(What to do):
For the data below, work out how many lines include the string "begin" and report only the number.

(Data):
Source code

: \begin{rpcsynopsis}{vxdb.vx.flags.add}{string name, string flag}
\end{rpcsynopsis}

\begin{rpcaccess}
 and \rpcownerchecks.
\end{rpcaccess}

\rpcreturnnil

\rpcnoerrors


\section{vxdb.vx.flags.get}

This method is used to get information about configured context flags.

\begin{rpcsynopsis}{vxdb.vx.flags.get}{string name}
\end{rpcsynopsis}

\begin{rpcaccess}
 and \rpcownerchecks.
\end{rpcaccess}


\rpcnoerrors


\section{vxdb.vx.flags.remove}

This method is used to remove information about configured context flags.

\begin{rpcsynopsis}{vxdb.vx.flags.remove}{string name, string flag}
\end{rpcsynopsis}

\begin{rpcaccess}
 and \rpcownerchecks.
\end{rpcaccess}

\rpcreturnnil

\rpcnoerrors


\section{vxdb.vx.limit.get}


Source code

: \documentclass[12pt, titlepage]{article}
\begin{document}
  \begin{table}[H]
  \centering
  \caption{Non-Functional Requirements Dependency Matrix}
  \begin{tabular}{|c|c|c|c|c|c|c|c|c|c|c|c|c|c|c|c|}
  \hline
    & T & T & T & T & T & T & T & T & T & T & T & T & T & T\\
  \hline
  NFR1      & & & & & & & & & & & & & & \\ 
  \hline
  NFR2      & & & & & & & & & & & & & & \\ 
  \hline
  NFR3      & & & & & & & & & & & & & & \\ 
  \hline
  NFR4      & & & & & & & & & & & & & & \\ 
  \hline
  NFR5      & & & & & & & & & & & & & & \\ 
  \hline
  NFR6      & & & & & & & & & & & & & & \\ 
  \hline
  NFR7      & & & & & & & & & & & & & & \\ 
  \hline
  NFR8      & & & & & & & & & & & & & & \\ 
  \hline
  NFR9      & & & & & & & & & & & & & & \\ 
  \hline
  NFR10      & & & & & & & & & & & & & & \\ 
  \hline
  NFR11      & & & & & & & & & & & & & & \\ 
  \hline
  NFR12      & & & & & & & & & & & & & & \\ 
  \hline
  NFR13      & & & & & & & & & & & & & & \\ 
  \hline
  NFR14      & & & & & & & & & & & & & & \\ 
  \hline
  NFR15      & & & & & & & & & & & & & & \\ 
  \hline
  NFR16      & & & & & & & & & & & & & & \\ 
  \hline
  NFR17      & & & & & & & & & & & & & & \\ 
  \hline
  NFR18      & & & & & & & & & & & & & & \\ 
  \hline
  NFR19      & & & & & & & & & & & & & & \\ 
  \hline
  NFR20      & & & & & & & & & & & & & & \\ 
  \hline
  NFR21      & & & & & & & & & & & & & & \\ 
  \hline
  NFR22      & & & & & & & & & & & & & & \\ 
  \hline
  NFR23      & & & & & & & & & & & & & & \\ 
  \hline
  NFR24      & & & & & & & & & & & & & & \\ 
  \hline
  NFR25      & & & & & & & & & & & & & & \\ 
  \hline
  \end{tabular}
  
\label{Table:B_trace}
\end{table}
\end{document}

(Answer space):
9